A leading instructor in the law school’s First-Year Skills Program, Hurley had good reason to be surprised—all 18 previous Rutter Award winners were tenured professors. “It’s quite humbling to see the list of past recipients,” she said. “To be in such an illustrious group with professors like Herma Hill Kay and Eleanor Swift is quite an honor.”
Hurley, who believes that the choice reflects Berkeley Law’s increasing commitment to a robust professional skills curriculum, is “delighted to have this chance to shine a light on our thriving program.”
Established in 1995 by the late William Rutter—a philanthropist, lawyer, educator, and author—the annual award recognizes an educator who has shown an outstanding commitment to teaching and who is an inspiration to students.
“Patricia is always full of great suggestions for how best to teach a particular topic or idea,” said Lindsay Sturges Saffouri, director of the First-Year Skills Program. “Her innovative thinking informs the rest of our teaching, which in turn benefits not just her students, but the entire first-year class.”
Hurley was one of the first instructors hired in 1999 by Donna Petrine, the program’s former director, and Swift. She spent the previous five years as a staff attorney for the U.S. Court of Appeals for the Ninth Circuit, writing memorandum dispositions, handling emergency motions, and presenting cases to three-judge panels in criminal and civil appeals. While working at the court, she began teaching legal research and writing as an adjunct at Hastings College of the Law.
During that time, I read a lot of briefs,” said Hurley, who gives presentations at regional and national legal writing conferences. “Some briefs were excellent, but I was surprised by how much poor legal writing found its way to the court.
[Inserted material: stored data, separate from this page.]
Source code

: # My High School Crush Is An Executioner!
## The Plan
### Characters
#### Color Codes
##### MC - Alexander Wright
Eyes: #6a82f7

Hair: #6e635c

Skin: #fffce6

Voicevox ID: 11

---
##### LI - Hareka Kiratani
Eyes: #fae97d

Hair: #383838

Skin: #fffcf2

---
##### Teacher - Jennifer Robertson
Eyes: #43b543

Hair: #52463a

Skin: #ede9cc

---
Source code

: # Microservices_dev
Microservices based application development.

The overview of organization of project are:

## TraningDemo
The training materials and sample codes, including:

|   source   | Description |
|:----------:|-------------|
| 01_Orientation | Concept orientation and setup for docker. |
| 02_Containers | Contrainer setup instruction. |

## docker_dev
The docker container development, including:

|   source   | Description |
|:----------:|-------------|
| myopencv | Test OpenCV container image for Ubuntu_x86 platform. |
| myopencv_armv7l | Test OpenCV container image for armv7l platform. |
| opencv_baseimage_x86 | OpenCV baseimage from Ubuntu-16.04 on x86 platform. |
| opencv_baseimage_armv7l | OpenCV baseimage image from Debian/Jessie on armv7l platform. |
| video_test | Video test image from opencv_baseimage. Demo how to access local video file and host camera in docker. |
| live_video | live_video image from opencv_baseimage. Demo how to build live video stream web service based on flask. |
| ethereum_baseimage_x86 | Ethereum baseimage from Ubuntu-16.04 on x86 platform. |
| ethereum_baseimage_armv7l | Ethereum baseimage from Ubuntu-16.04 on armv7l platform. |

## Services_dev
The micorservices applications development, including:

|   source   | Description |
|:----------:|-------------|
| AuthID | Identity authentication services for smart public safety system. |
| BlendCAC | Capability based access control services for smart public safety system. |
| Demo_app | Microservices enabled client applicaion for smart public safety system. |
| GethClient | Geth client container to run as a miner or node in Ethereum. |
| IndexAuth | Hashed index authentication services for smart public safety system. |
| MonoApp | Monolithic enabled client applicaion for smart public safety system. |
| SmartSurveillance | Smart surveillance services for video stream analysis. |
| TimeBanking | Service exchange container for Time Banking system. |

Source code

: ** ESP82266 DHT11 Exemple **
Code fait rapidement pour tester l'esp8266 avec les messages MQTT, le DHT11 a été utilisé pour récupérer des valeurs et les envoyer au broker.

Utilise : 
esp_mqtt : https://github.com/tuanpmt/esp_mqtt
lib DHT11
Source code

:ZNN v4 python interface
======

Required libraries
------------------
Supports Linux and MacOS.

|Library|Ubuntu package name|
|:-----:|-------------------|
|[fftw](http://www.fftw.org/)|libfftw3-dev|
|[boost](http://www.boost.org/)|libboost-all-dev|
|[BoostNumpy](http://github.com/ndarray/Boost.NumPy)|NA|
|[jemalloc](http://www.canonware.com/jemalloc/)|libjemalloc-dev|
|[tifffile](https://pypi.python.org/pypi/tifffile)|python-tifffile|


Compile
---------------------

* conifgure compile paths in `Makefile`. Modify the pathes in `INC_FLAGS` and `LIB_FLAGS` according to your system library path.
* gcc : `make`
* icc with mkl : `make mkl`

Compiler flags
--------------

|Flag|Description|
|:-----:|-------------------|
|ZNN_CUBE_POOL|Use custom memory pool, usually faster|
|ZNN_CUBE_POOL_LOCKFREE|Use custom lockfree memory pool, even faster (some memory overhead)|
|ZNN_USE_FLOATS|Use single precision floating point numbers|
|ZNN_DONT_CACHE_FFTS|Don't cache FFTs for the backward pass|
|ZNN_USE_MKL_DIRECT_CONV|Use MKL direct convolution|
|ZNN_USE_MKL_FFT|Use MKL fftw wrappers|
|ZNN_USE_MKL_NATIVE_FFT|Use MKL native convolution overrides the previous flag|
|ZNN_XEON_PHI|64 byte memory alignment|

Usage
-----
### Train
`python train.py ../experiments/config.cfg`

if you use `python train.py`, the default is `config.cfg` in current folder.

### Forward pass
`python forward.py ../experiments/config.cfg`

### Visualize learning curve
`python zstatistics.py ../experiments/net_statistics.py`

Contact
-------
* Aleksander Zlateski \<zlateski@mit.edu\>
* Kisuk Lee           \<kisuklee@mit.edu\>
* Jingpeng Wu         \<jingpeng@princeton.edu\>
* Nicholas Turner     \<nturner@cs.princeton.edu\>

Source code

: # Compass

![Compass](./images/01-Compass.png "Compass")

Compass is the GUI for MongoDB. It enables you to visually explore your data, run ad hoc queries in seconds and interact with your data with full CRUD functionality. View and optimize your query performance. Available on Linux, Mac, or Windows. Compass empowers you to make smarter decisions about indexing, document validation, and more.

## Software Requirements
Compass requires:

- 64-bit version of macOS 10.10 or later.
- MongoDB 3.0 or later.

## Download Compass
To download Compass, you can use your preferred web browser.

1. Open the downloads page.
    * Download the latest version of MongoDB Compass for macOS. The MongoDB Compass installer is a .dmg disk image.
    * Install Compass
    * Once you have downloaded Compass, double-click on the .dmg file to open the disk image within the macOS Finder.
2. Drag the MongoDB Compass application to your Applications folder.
That sparked my interest in training law students to build a strong foundation in the critical area of legal writing.”
Laying the groundwork
As part of the Professional Skills Program, all first-year Berkeley Law students take Legal Research and Writing. The course teaches students how to find and read cases and statutes, analyze a hypothetical client’s legal problem, and predict how a court would rule based on that analysis. Students write several drafts of increasingly complex legal memoranda—and receive extensive written feedback—in small sections taught by Hurley and six other lecturers-in-residence who have many years of experience practicing and teaching law.
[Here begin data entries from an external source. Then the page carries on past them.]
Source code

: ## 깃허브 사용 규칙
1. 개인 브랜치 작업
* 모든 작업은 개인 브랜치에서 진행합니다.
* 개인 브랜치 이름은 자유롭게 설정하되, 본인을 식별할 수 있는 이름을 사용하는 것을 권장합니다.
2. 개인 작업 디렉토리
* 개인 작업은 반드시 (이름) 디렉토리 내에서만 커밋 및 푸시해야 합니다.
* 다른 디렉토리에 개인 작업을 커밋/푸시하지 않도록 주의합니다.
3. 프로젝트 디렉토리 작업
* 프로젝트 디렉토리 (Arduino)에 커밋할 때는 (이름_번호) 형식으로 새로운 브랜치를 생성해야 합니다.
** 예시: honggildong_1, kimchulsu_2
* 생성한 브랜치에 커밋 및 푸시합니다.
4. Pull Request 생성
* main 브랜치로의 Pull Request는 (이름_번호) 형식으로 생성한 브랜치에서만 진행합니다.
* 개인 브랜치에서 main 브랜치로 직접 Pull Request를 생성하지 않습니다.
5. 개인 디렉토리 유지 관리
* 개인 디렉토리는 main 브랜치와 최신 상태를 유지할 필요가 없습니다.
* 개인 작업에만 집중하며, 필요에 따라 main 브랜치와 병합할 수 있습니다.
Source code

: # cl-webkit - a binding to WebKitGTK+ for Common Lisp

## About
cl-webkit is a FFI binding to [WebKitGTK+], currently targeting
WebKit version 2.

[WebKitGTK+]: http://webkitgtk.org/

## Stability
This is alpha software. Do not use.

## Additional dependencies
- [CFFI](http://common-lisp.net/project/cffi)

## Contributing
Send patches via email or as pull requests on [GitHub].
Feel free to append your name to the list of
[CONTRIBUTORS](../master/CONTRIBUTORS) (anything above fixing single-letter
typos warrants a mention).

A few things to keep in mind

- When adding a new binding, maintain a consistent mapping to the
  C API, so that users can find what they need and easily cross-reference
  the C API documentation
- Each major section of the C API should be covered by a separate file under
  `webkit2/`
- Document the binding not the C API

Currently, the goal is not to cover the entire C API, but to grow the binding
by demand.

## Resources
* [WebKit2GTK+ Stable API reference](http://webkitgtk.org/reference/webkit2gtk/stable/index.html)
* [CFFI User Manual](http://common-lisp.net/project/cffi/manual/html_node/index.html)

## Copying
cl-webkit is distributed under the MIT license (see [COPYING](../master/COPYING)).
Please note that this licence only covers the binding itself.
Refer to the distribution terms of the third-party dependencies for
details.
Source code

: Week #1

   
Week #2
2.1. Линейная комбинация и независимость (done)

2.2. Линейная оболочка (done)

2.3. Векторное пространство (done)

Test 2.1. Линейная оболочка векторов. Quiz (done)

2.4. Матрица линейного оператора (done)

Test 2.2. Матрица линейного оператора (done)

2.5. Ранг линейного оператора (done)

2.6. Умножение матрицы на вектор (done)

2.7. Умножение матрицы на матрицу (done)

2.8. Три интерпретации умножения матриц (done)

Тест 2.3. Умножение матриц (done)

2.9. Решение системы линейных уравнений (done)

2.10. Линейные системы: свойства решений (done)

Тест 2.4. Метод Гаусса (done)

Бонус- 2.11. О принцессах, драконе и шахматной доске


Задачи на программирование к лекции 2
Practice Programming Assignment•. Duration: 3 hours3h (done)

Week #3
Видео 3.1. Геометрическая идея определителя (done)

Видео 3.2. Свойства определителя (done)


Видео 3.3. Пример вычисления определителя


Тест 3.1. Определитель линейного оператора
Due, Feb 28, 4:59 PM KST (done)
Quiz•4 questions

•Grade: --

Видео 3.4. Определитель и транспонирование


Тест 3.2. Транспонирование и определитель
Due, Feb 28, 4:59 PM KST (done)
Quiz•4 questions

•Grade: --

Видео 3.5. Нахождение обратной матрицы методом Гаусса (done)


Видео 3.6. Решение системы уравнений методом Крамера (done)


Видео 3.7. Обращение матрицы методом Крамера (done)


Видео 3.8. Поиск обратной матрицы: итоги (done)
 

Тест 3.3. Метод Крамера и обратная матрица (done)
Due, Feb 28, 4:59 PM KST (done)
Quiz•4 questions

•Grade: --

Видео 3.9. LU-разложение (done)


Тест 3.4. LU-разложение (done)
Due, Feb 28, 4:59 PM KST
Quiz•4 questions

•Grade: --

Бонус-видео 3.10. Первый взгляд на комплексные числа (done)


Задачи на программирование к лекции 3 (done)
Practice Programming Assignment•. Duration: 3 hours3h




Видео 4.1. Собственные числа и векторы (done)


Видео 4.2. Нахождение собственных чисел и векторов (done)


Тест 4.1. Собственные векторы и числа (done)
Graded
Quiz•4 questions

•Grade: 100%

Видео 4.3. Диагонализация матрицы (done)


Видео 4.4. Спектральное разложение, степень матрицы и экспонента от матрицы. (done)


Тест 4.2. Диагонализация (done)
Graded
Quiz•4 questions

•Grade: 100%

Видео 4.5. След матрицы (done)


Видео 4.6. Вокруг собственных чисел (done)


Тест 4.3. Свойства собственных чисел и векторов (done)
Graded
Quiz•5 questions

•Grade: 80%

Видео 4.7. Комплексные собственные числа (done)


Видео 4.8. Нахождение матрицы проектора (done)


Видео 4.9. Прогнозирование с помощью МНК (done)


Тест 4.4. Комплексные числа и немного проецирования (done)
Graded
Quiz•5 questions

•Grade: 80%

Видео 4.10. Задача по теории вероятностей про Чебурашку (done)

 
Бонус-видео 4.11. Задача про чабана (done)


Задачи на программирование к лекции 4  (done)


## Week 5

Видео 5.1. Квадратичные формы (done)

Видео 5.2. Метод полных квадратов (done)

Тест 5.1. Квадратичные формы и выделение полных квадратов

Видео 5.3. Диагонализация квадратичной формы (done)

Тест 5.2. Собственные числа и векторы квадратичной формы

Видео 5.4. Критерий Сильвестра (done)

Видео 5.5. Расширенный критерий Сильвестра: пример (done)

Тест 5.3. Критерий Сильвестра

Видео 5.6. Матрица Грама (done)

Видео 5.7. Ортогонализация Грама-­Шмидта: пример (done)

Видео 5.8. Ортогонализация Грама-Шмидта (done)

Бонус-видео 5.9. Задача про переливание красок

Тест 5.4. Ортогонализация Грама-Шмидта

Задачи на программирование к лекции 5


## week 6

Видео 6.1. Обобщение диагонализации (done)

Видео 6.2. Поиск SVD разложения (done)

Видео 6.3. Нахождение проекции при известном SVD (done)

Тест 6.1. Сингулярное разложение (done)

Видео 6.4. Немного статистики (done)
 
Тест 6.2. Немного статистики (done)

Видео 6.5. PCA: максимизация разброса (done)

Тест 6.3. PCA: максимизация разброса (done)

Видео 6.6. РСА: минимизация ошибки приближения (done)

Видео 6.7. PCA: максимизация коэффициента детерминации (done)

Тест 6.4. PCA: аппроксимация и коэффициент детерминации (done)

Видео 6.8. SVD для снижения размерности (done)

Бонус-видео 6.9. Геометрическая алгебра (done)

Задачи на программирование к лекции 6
Led by Saffouri, the first-year skills faculty includes Lucinda Sikes, Erin Clarke, Cheryl Berg ’93, Sarah Laubach ’05, Michelle Cole, and Wendy Lilliedoll ’04. Hurley describes this “wonderful” group of colleagues as “incredibly collaborative and dedicated educators who make me a better teacher.”
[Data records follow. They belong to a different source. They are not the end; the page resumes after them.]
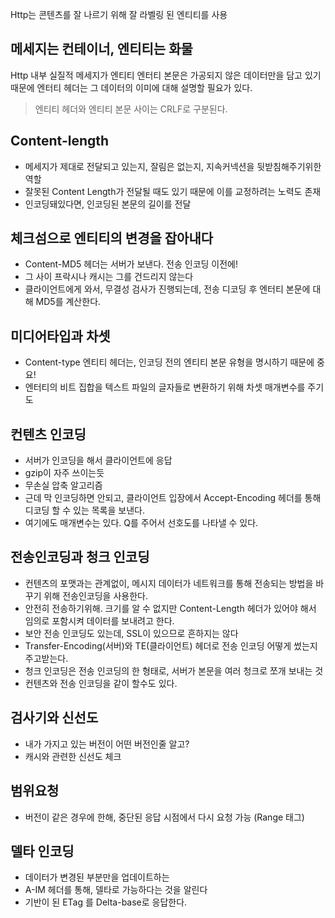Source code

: Http는 콘텐츠를 잘 나르기 위해 잘 라벨링 된 엔티티를 사용

## 메세지는 컨테이너, 엔티티는 화물
Http 내부 실질적 메세지가 엔티티
엔터티 본문은 가공되지 않은 데이터만을 담고 있기 때문에 엔터티 헤더는 그 데이터의 이미에 대해 설명할 필요가 있다.
> 엔티티 헤더와 엔티티 본문 사이는 CRLF로 구분된다.

## Content-length
- 메세지가 제대로 전달되고 있는지, 잘림은 없는지, 지속커넥션을 뒷받침해주기위한 역할
- 잘못된 Content Length가 전달될 때도 있기 때문에 이를 교정하려는 노력도 존재
- 인코딩돼있다면, 인코딩된 본문의 길이를 전달

## 체크섬으로 엔티티의 변경을 잡아내다
- Content-MD5 헤더는 서버가 보낸다. 전송 인코딩 이전에! 
- 그 사이 프락시나 캐시는 그를 건드리지 않는다
- 클라이언트에게 와서, 무결성 검사가 진행되는데, 전송 디코딩 후 엔터티 본문에 대해 MD5를 계산한다.

## 미디어타입과 차셋 
- Content-type 엔티티 헤더는, 인코딩 전의 엔티티 본문 유형을 명시하기 때문에 중요! 
- 엔터티의 비트 집합을 텍스트 파일의 글자들로 변환하기 위해 차셋 매개변수를 주기도

## 컨텐츠 인코딩
- 서버가 인코딩을 해서 클라이언트에 응답
- gzip이 자주 쓰이는듯
- 무손실 압축 알고리즘
- 근데 막 인코딩하면 안되고, 클라이언트 입장에서 Accept-Encoding 헤더를 통해 디코딩 할 수 있는 목록을 보낸다.
- 여기에도 매개변수는 있다. Q를 주어서 선호도를 나타낼 수 있다. 

## 전송인코딩과 청크 인코딩
- 컨텐츠의 포맷과는 관계없이, 메시지 데이터가 네트워크를 통해 전송되는 방법을 바꾸기 위해 전송인코딩을 사용한다. 
- 안전히 전송하기위해. 크기를 알 수 없지만 Content-Length 헤더가 있어야 해서 임의로 포함시켜 데이터를 보내려고 한다.
- 보안 전송 인코딩도 있는데, SSL이 있으므로 흔하지는 않다
- Transfer-Encoding(서버)와 TE(클라이언트) 헤더로 전송 인코딩 어떻게 썼는지 주고받는다.
- 청크 인코딩은 전송 인코딩의 한 형태로, 서버가 본문을 여러 청크로 쪼개 보내는 것 
- 컨텐츠와 전송 인코딩을 같이 할수도 있다.

## 검사기와 신선도
- 내가 가지고 있는 버전이 어떤 버전인줄 알고? 
- 캐시와 관련한 신선도 체크

## 범위요청
- 버전이 같은 경우에 한해, 중단된 응답 시점에서 다시 요청 가능 (Range 태그)

## 델타 인코딩
- 데이터가 변경된 부분만을 업데이트하는
- A-IM 헤더를 통해, 델타로 가능하다는 것을 알린다
- 기반이 된 ETag 를 Delta-base로 응답한다.

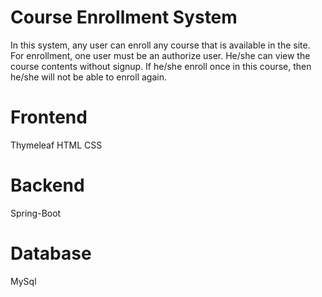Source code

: # Course Enrollment System
In this system, any user can enroll any course that is available in the site. For enrollment, one user must be an authorize user. He/she can view the course contents without signup. If he/she enroll once in this course, then he/she will not be able to enroll again.

# Frontend
  Thymeleaf
  HTML
  CSS
  
# Backend
  Spring-Boot
  
# Database
  MySql
  
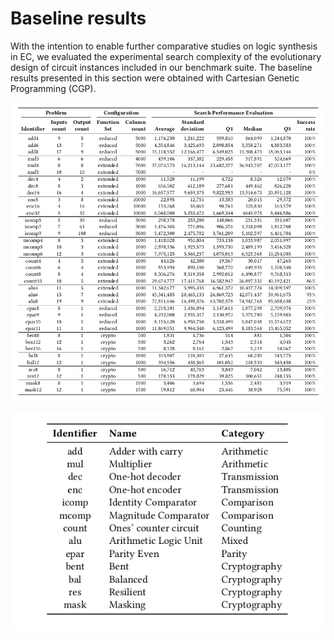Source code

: # Baseline results 

With the intention to enable further comparative studies on logic
synthesis in EC, we evaluated the experimental search complexity of the evolutionary design of circuit instances included in our
benchmark suite. The baseline results presented in this section were
obtained with Cartesian Genetic Programming (CGP).


![alt text](https://github.com/boolean-function-benchmarks/results/blob/main/baseline_results_cgp.png)

![alt text](https://github.com/boolean-function-benchmarks/results/blob/main/benchmark_identifiers.png)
During the spring semester, first-year law students take Written and Oral Advocacy, where they shift from objective to persuasive legal writing and work on multiple drafts of a dispositive trial-court motion. The issue is most often drawn from a real case and culminates with oral arguments.
“Legal employers increasingly need lawyers who are well-prepared from day one,” Hurley said. “When our students tell us that they had a terrific experience in their first summer internship or in their first job out of law school, and that the First-Year Skills Program put them in the position to succeed, that’s tremendously gratifying.”
Hurley will receive the Rutter Award during a ceremony and reception at Berkeley Law on April 16, at 4 pm, in the Warren Room.
“I feel lucky to have a job that really fits my skill set and that enables me to help law students develop professional competence and confidence,” she says. “We start off with students who might not know what a civil suit is on their first day of law school. By the end of the spring semester, they’re submitting persuasive and polished briefs, and arguing eloquently before a judge. It’s very rewarding.”